濃淡

 文章力に次いで、よく分からん。大雑把に推量して、年間で九十回くらいは分からんと叫んで背もたれを軋ませておる。というか、現在進行系で新作の手が止まっておって、その諸悪の原因はこいつにある気がしている。


 濃淡というのは、まあ描写の濃淡のことです。ざっくりと変換すれば文章量と言い換えてもいいかもしらん。分からん。違うかもしれない。文章量を増やしても解像度が低いと淡い印象になるかもしれんし、その逆もしかりな気がする。


 たとえば、ヘミングウェイが書いたと噂される伝説の小説に、

『売ります。赤ん坊の靴。未使用』

 がある。本文はこれですべてです。


 まあ倒置法やら体言止めやらを駆使しして、未使用の赤ん坊の靴を売るとはどういう意味だろうかと想像させ、情感をもたらしているのである。これがまあ分からんのだ。


 エンタメ小説の創作論を読み漁っていると、大事なところはたっぷり、そうでもないところはあっさりと書けと指南していることが多い気がする。私はひねくれ者なので、もちろん疑う。


 たとえば、『その日、陰気臭い質店の店先を通りかかったとき、店主と思しき難しい顔をした老人が、ショーウィンドウに新たな商品を置くのを見た。
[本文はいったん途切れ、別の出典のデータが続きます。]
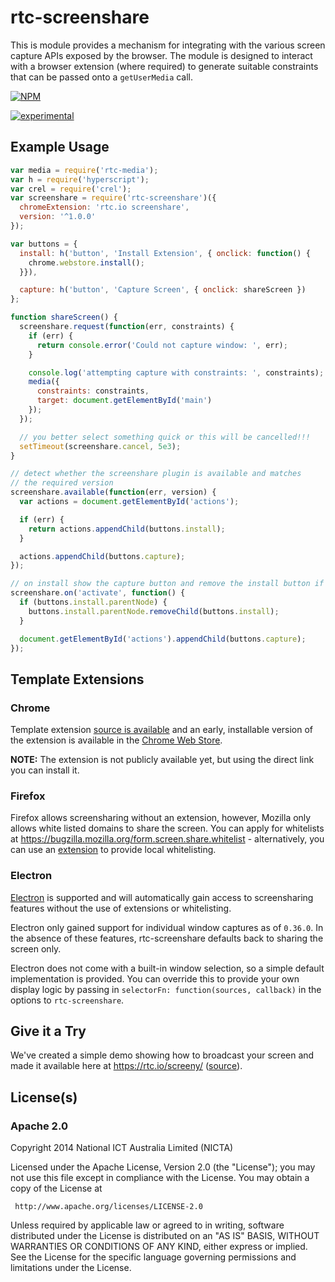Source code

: # rtc-screenshare

This is module provides a mechanism for integrating with the various
screen capture APIs exposed by the browser.  The module is designed to
interact with a browser extension (where required) to generate
suitable constraints that can be passed onto a `getUserMedia` call.


[![NPM](https://nodei.co/npm/rtc-screenshare.png)](https://nodei.co/npm/rtc-screenshare/)

[![experimental](https://img.shields.io/badge/stability-experimental-red.svg)](https://github.com/dominictarr/stability#experimental)

## Example Usage

```js
var media = require('rtc-media');
var h = require('hyperscript');
var crel = require('crel');
var screenshare = require('rtc-screenshare')({
  chromeExtension: 'rtc.io screenshare',
  version: '^1.0.0'
});

var buttons = {
  install: h('button', 'Install Extension', { onclick: function() {
    chrome.webstore.install();
  }}),

  capture: h('button', 'Capture Screen', { onclick: shareScreen })
};

function shareScreen() {
  screenshare.request(function(err, constraints) {
    if (err) {
      return console.error('Could not capture window: ', err);
    }

    console.log('attempting capture with constraints: ', constraints);
    media({
      constraints: constraints,
      target: document.getElementById('main')
    });
  });

  // you better select something quick or this will be cancelled!!!
  setTimeout(screenshare.cancel, 5e3);
}

// detect whether the screenshare plugin is available and matches
// the required version
screenshare.available(function(err, version) {
  var actions = document.getElementById('actions');

  if (err) {
    return actions.appendChild(buttons.install);
  }

  actions.appendChild(buttons.capture);
});

// on install show the capture button and remove the install button if active
screenshare.on('activate', function() {
  if (buttons.install.parentNode) {
    buttons.install.parentNode.removeChild(buttons.install);
  }

  document.getElementById('actions').appendChild(buttons.capture);
});

```

## Template Extensions

### Chrome

Template extension
[source is available](https://github.com/rtc-io/rtc-screenshare-extension) and
an early, installable version of the extension is available in the
[Chrome Web Store](https://chrome.google.com/webstore/detail/webrtc-screen-sharing-for/einjngigaajacmojcohefgmnhhdnllic).

__NOTE:__ The extension is not publicly available yet, but using the direct link
you can install it.

### Firefox

Firefox allows screensharing without an extension, however, Mozilla only allows white
listed domains to share the screen. You can apply for whitelists at https://bugzilla.mozilla.org/form.screen.share.whitelist - alternatively, you can use an [extension](https://github.com/muaz-khan/Firefox-Extensions/tree/master/enable-screen-capturing) to provide local whitelisting.

### Electron

[Electron](http://electron.atom.io/) is supported and will automatically gain access to screensharing features without the use of extensions or whitelisting.

Electron only gained support for individual window captures as of `0.36.0`. In the absence of these features, rtc-screenshare defaults back to sharing the screen only.

Electron does not come with a built-in window selection, so a simple default implementation is provided. You can override this to provide your own display logic by passing in `selectorFn: function(sources, callback)` in the options to `rtc-screenshare`.

## Give it a Try

We've created a simple demo showing how to broadcast your screen and made it
available here at <https://rtc.io/screeny/>
([source](https://github.com/rtc-io/demo-screenshare)).

## License(s)

### Apache 2.0

Copyright 2014 National ICT Australia Limited (NICTA)

   Licensed under the Apache License, Version 2.0 (the "License");
   you may not use this file except in compliance with the License.
   You may obtain a copy of the License at

     http://www.apache.org/licenses/LICENSE-2.0

   Unless required by applicable law or agreed to in writing, software
   distributed under the License is distributed on an "AS IS" BASIS,
   WITHOUT WARRANTIES OR CONDITIONS OF ANY KIND, either express or implied.
   See the License for the specific language governing permissions and
   limitations under the License.
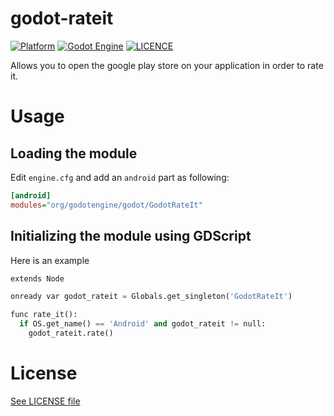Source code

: # godot-rateit

[![Platform](https://img.shields.io/badge/Platform-Android-green.svg?longCache=true&style=flat-square)](https://github.com/xsellier/godotrateit)
[![Godot Engine](https://img.shields.io/badge/GodotEngine-2.1-orange.svg?longCache=true&style=flat-square)](https://github.com/godotengine/godot)
[![LICENCE](https://img.shields.io/badge/License-MIT-green.svg?longCache=true&style=flat-square)](https://github.com/xsellier/godotrateit/blob/master/LICENSE)

Allows you to open the google play store on your application in order to rate it.

# Usage


## Loading the module

Edit `engine.cfg` and add an `android` part as following:

```ini
[android]
modules="org/godotengine/godot/GodotRateIt"
```

## Initializing the module using GDScript

Here is an example

```python
extends Node

onready var godot_rateit = Globals.get_singleton('GodotRateIt')

func rate_it():
  if OS.get_name() == 'Android' and godot_rateit != null:
    godot_rateit.rate()
```

# License

[See LICENSE file](./LICENSE)
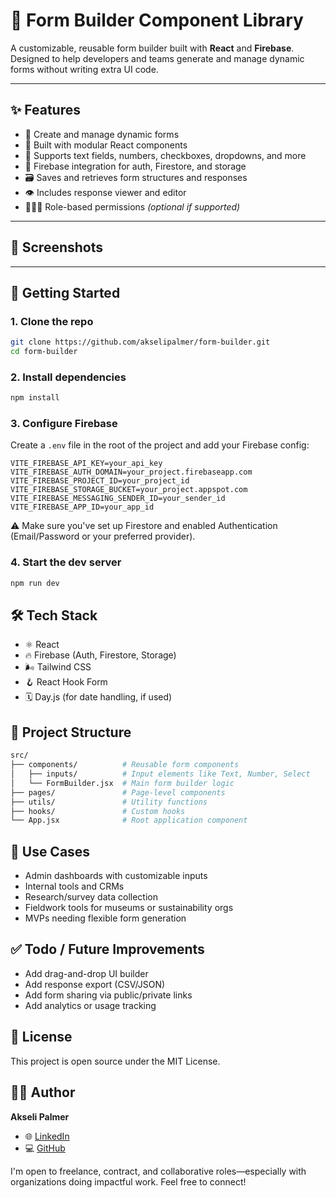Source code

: # 🧾 Form Builder Component Library

A customizable, reusable form builder built with **React** and **Firebase**. Designed to help developers and teams generate and manage dynamic forms without writing extra UI code.

---

## ✨ Features

- 🔧 Create and manage dynamic forms
- 🎨 Built with modular React components
- 🧩 Supports text fields, numbers, checkboxes, dropdowns, and more
- 🔐 Firebase integration for auth, Firestore, and storage
- 🗃️ Saves and retrieves form structures and responses
- 👁️ Includes response viewer and editor
- 🧑‍🤝‍🧑 Role-based permissions _(optional if supported)_

---

## 📸 Screenshots

<!-- Add images if available -->
<!-- ![Form Builder Screenshot](./assets/screenshot1.png) -->
<!-- ![Response Viewer Screenshot](./assets/screenshot2.png) -->

---

## 🚀 Getting Started

### 1. Clone the repo

```bash
git clone https://github.com/akselipalmer/form-builder.git
cd form-builder
```

### 2. Install dependencies

```bash
npm install
```

### 3. Configure Firebase

Create a `.env` file in the root of the project and add your Firebase config:

```env
VITE_FIREBASE_API_KEY=your_api_key
VITE_FIREBASE_AUTH_DOMAIN=your_project.firebaseapp.com
VITE_FIREBASE_PROJECT_ID=your_project_id
VITE_FIREBASE_STORAGE_BUCKET=your_project.appspot.com
VITE_FIREBASE_MESSAGING_SENDER_ID=your_sender_id
VITE_FIREBASE_APP_ID=your_app_id
```

⚠️ Make sure you've set up Firestore and enabled Authentication (Email/Password or your preferred provider).

### 4. Start the dev server

```bash
npm run dev
```

## 🛠 Tech Stack

- ⚛️ React
- 🔥 Firebase (Auth, Firestore, Storage)
- 🌬 Tailwind CSS
- 🪝 React Hook Form
- 🗓 Day.js (for date handling, if used)

## 📂 Project Structure

```bash
src/
├── components/          # Reusable form components
│   ├── inputs/          # Input elements like Text, Number, Select
│   └── FormBuilder.jsx  # Main form builder logic
├── pages/               # Page-level components
├── utils/               # Utility functions
├── hooks/               # Custom hooks
└── App.jsx              # Root application component
```

## 🧠 Use Cases

- Admin dashboards with customizable inputs
- Internal tools and CRMs
- Research/survey data collection
- Fieldwork tools for museums or sustainability orgs
- MVPs needing flexible form generation

## ✅ Todo / Future Improvements

- Add drag-and-drop UI builder
- Add response export (CSV/JSON)
- Add form sharing via public/private links
- Add analytics or usage tracking

## 📄 License

This project is open source under the MIT License.

## 🙋‍♂️ Author

**Akseli Palmer**

- 🌐 [LinkedIn](https://www.linkedin.com/in/akselipalmer/)
- 💻 [GitHub](https://github.com/akselipalmer)

I'm open to freelance, contract, and collaborative roles—especially with organizations doing impactful work. Feel free to connect!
赤ん坊の靴だった……』みたいにして、先の文章の情感を越えられるだろうか。


 文章量が増えているし、詳細が描写されているので、文字列に注意が向くのは間違いないと思う。いや、嘘を言った。よく考えると、それも分からん。読み手の特性にもよるけど、短い文章の方が注意深く読むかも。合鴨。


 最近、新作の手が止まっていて、諸悪の原因は文体のヨレにあると睨んで心のお砂箱に玉石コンコースな千字短編を乱投下している。そのなかで、まあ描写を色々と試しているのだが、濃淡と効用だけは、いくら書いても読み直しても、よく分からんのである


 最近の私は、本当に大事な、読者の感情を揺さぶりたいシーンで、文章量をむしろ減らすようになっている。別に流行に合わせたとかではない。読者が感情を動かすのに使えるリソースが減るような気がするのだ。なぜか。分からない。


 分からないなりに、たとえばモブ敵を剣やら銃やらで薙ぎ倒すときは、強さアピールしたりカッケー感を出せたりすればよいので、べったりと描写してもいいと思っている。情感やらなんやらを感じるより、脳内映画館にカッチョイイ殺陣が映ればよいからだ。


 他方、親友の首を落とすなり、銃で撃つなりなら、一文で終わらせたくなる。


 ……だって、殺陣上映会、ものすごいエネルギー使わん? 分からんけど。

 つまり、高精細の描写を脳内に再生しているときって、感情まで追っかけるほどの余裕なくないですかと言いたい。私はない。脳内ハリウッドアクション仮面はバーンドカーンアイラビューでポップコーンパクパクである。


 けど、読者的にはどうなんだろうか。


 やっぱり、親友を殺さなくてはならないような重要シーンでは、あーだこーだとうだうだ悩んで引っ張って時間をかけて、バン! がよいのだろうか。撃ったら撃ったでそれからじくじく思い悩んだりしたほうがいいのだろうか。


 売れてる小説はどっちだろうと調べてみても、どっちもある。分からんすぎる。

 

 私の脳内監督は、親友が主人公の向ける銃口に気付くカットを撮ったら、次は親友のアップ、主人公のアップ、親友「なあ、ちょ――(銃声と暗転)」だ。